((
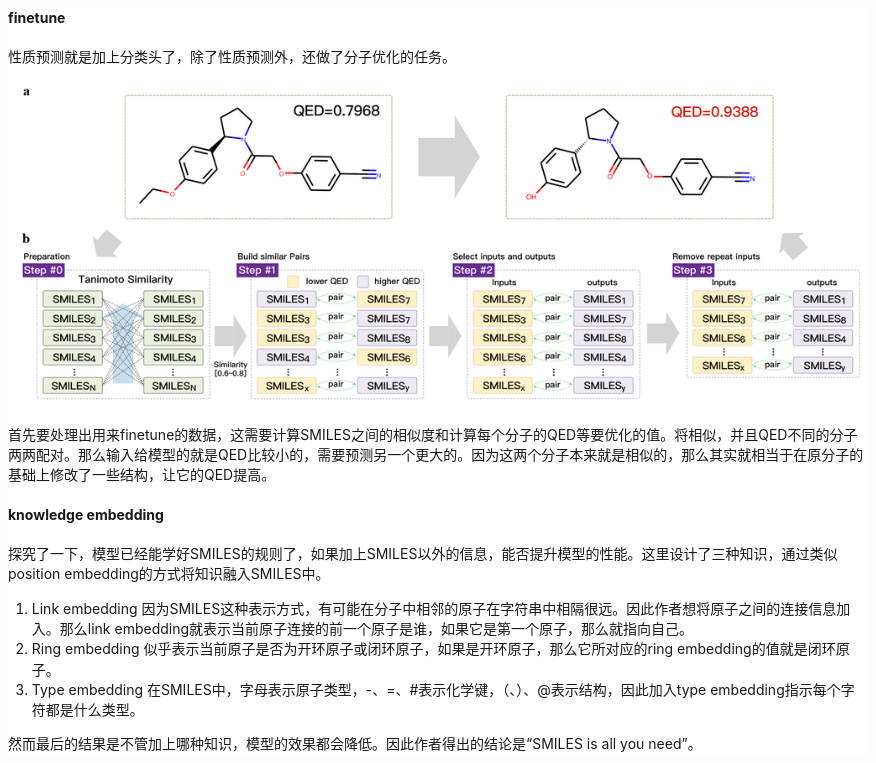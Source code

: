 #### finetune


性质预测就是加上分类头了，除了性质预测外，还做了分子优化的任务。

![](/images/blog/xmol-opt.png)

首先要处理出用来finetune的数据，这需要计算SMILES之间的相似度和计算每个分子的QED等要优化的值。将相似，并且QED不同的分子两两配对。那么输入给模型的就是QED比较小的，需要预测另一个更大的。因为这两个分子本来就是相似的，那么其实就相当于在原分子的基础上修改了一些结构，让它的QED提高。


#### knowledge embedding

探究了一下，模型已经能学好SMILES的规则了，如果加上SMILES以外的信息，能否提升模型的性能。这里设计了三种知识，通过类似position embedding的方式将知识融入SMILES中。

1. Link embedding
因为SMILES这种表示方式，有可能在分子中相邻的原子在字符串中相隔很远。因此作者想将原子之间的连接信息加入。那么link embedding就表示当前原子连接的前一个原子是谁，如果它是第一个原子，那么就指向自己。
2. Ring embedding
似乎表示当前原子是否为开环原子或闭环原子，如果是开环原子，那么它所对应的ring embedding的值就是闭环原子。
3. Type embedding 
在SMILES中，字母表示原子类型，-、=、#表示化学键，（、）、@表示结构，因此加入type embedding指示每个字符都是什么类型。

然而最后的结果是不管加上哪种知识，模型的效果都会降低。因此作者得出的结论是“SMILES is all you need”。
))
((
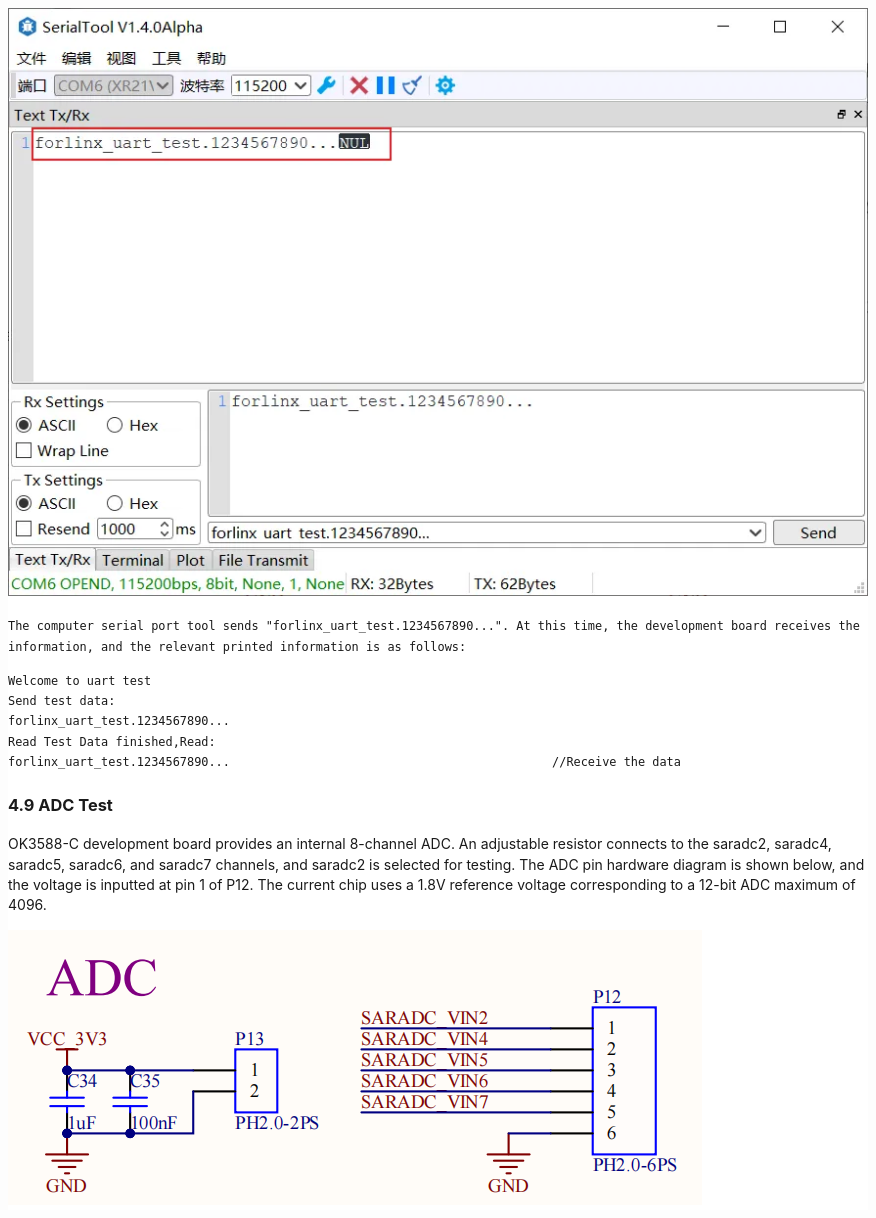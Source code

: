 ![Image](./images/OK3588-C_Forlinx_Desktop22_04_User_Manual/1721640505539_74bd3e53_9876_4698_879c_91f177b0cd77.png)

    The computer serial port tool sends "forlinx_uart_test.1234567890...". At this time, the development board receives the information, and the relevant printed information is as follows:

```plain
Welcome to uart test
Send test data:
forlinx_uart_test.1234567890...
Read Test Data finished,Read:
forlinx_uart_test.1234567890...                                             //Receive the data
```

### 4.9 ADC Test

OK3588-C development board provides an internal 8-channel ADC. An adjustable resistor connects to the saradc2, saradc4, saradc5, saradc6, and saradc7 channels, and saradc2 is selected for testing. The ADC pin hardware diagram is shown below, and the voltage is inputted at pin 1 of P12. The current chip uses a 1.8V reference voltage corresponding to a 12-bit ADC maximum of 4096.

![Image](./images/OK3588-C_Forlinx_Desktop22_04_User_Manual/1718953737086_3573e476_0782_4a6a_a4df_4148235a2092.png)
))
● THE TASK
Your answer should be each line from the entries that includes the string "development".

● EXERCISE RESPONSE
    The computer serial port tool sends "forlinx_uart_test.1234567890...". At this time, the development board receives the information, and the relevant printed information is as follows:
OK3588-C development board provides an internal 8-channel ADC. An adjustable resistor connects to the saradc2, saradc4, saradc5, saradc6, and saradc7 channels, and saradc2 is selected for testing. The ADC pin hardware diagram is shown below, and the voltage is inputted at pin 1 of P12. The current chip uses a 1.8V reference voltage corresponding to a 12-bit ADC maximum of 4096.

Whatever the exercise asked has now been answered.